Ever walk in on a couple who is in the middle of a fight? It’s human to want to back away slowly, hoping they don’t see you. It’s awkward and uncomfortable. We don’t like it.
Organizational culture can reveal itself to customers in the same awkward and uncomfortable way. If your culture is toxic, that toxicity permeates through to every interaction a customer may have. If your culture is toxic, that toxicity permeates through to every interaction a customer may have.
Do you think your culture might be toxic?
Here are a few warning signs:
- Just before answering a customer call, the rep may be commiserating with a peer, complaining of work conditions or grumpy bosses. He or she then tries to turn on the charm like flipping a switch, often coming across as insincere or distracted to the customer.
- When leadership provides updates to the team, they share knowing glances and an attitude of “oh this again.” They know nothing will change and refuse to be inspired.
- Human resources, now inundated with complaints and issues, doesn’t see things changing, either. They start advising people to move around within the organization instead of solving the problem where they are.
- Product development teams have ideas backlogged for months at a time. They have permission to create ideas, but are not empowered to execute on them.
Nobody likes to work in a place like this. That’s why it’s crucial to be an enlightened leader and assess the situation realistically. Here are a few ideas for how to address a toxic workplace culture, or even help prevent the disease from spreading!
1. Ask for feedback.
Share it openly. Keep asking and share both the raw feedback AND what’s being done about it. Show your teams that they are heard and action is being taken, even if the action is “we can’t do that because…”
2. Bring your entire team on stage.
If the C-Suite is the only group getting recognition or sharing ideas, it’s easy to feel unheard and unimportant. Ask your superstars to share what they are hearing from customers. Invite your customer service reps to a commercial shoot. Help those who work very hard each day feel like they are part of the bigger team.
3. Answer questions publicly.
Don’t hide behind press releases or edited newsletters. Derrick Hall, CEO of the Arizona Diamondbacks, hosts a monthly chat with employees and fans. Anything goes! Recently, they stared sharing this chat on Periscope so more people could be included.
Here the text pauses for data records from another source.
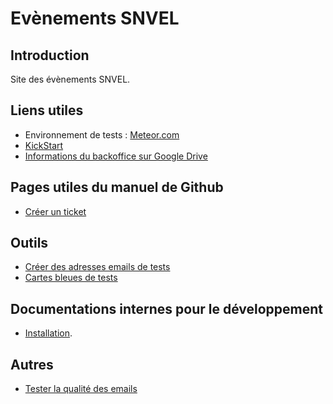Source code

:# Evènements SNVEL
## Introduction
Site des évènements SNVEL.

## Liens utiles

* Environnement de tests : [Meteor.com](http://evenements-snvel.meteor.com/)
* [KickStart](https://github.com/thereactivestack/kickstart-hugeapp)
* [Informations du backoffice sur Google Drive](https://drive.google.com/drive/folders/0B41lKu5w8tFLczN6R3hkeFFJUVU)

## Pages utiles du manuel de Github

* [Créer un ticket](https://help.github.com/articles/creating-an-issue/)

## Outils

* [Créer des adresses emails de tests](http://mailinator.com/)
* [Cartes bleues de tests](https://developers.braintreepayments.com/reference/general/testing/node#credit-card-numbers)

## Documentations internes pour le développement

* [Installation](doc/install.md).

## Autres

* [Tester la qualité des emails](http://www.mail-tester.com/)
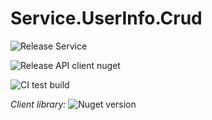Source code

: # Service.UserInfo.Crud

![Release Service](https://github.com/MyJetWallet/Service.UserInfo.Crud/workflows/Release%20Service/badge.svg)

![Release API client nuget](https://github.com/MyJetWallet/Service.UserInfo.Crud/workflows/Release%20API%20client%20nuget/badge.svg)

![CI test build](https://github.com/MyJetWallet/Service.UserInfo.Crud/workflows/CI%20test%20build/badge.svg)

*Client library:* ![Nuget version](https://img.shields.io/nuget/v/MyJetWallet.Service.UserInfo.Crud.Client?label=MyJetWallet.Service.UserInfo.Crud.Client&style=social)

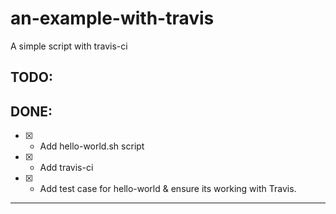 # an-example-with-travis
A simple script with travis-ci

## TODO:


## DONE:
- [x] - Add hello-world.sh script

- [x] - Add travis-ci

- [x] - Add test case for hello-world & ensure its working with Travis.

---

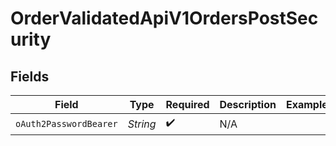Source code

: # OrderValidatedApiV1OrdersPostSecurity


## Fields

| Field                  | Type                   | Required               | Description            | Example                |
| ---------------------- | ---------------------- | ---------------------- | ---------------------- | ---------------------- |
| `oAuth2PasswordBearer` | *String*               | :heavy_check_mark:     | N/A                    |                        |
4. Invite customers into the process!
It doesn’t have to be formal every time. If your next customer advisory board session or focus group isn’t scheduled for months and you feel out of touch, invite a few customers in to see what’s next or try out a new idea. Staying close to customers is a key part of success.
5. Celebrate the successes.
In any extraordinary culture, you see this pattern repeated again and again. Zappos is known for having in-office parades. Rackspace rewards great customer service reps with a straight jacket to recognize their fanatical customer support. Find ways to celebrate. Catch your people doing right!
Toxic cultures are not successful cultures.
They kill ideas and innovation. They prevent people from doing their best. They protect bad leadership. Take a look around. How toxic is your culture? Is it slipping? Start the toxic cleanup today.